About this exercise
Please write out exactly the lines from the one with "(Note: auto-publish is" through the end of the data below, both ends included, and omit any pictures.

Supplied material Start Marker

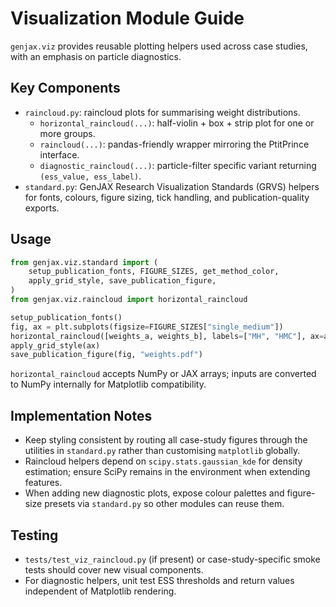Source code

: # Visualization Module Guide

`genjax.viz` provides reusable plotting helpers used across case studies, with an emphasis on particle diagnostics.

## Key Components
- `raincloud.py`: raincloud plots for summarising weight distributions.
  - `horizontal_raincloud(...)`: half-violin + box + strip plot for one or more groups.
  - `raincloud(...)`: pandas-friendly wrapper mirroring the PtitPrince interface.
  - `diagnostic_raincloud(...)`: particle-filter specific variant returning `(ess_value, ess_label)`.
- `standard.py`: GenJAX Research Visualization Standards (GRVS) helpers for fonts, colours, figure sizing, tick handling, and publication-quality exports.

## Usage
```python
from genjax.viz.standard import (
    setup_publication_fonts, FIGURE_SIZES, get_method_color,
    apply_grid_style, save_publication_figure,
)
from genjax.viz.raincloud import horizontal_raincloud

setup_publication_fonts()
fig, ax = plt.subplots(figsize=FIGURE_SIZES["single_medium"])
horizontal_raincloud([weights_a, weights_b], labels=["MH", "HMC"], ax=ax)
apply_grid_style(ax)
save_publication_figure(fig, "weights.pdf")
```

`horizontal_raincloud` accepts NumPy or JAX arrays; inputs are converted to NumPy internally for Matplotlib compatibility.

## Implementation Notes
- Keep styling consistent by routing all case-study figures through the utilities in `standard.py` rather than customising `matplotlib` globally.
- Raincloud helpers depend on `scipy.stats.gaussian_kde` for density estimation; ensure SciPy remains in the environment when extending features.
- When adding new diagnostic plots, expose colour palettes and figure-size presets via `standard.py` so other modules can reuse them.

## Testing
- `tests/test_viz_raincloud.py` (if present) or case-study-specific smoke tests should cover new visual components.
- For diagnostic helpers, unit test ESS thresholds and return values independent of Matplotlib rendering.
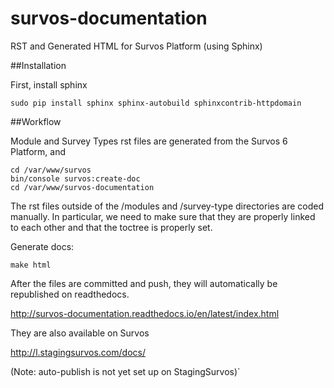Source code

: # survos-documentation
RST and Generated HTML for Survos Platform (using Sphinx)

##Installation

First, install sphinx
```
sudo pip install sphinx sphinx-autobuild sphinxcontrib-httpdomain
```

##Workflow

Module and Survey Types rst files are generated from the Survos 6 Platform, and 

```
cd /var/www/survos
bin/console survos:create-doc
cd /var/www/survos-documentation
```

The rst files outside of the /modules and /survey-type directories are coded manually.  In particular, we need to make sure that they are properly linked to each other and that the toctree is properly set.

Generate docs:
```
make html
```

After the files are committed and push, they will automatically be republished on readthedocs.

http://survos-documentation.readthedocs.io/en/latest/index.html

They are also available on Survos

http://l.stagingsurvos.com/docs/

(Note: auto-publish is not yet set up on StagingSurvos)`
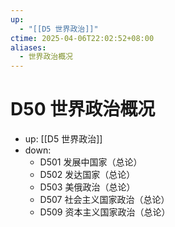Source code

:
 ```yaml
---
up:
  - "[[D5 世界政治]]"
ctime: 2025-04-06T22:02:52+08:00
aliases:
  - 世界政治概况
---
```


# D50 世界政治概况

- up: [[D5 世界政治]]
- down:	
	- D501 发展中国家（总论）
	- D502 发达国家（总论）
	- D503 美俄政治（总论）
	- D507 社会主义国家政治（总论）
	- D509 资本主义国家政治（总论）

Supplied material End Marker

Solution for this problem
(Note: auto-publish is not yet set up on StagingSurvos)`
Source code

:
 ```yaml
---
up:
  - "[[D5 世界政治]]"
ctime: 2025-04-06T22:02:52+08:00
aliases:
  - 世界政治概况
---
```


# D50 世界政治概况

- up: [[D5 世界政治]]
- down:	
	- D501 发展中国家（总论）
	- D502 发达国家（总论）
	- D503 美俄政治（总论）
	- D507 社会主义国家政治（总论）
	- D509 资本主义国家政治（总论）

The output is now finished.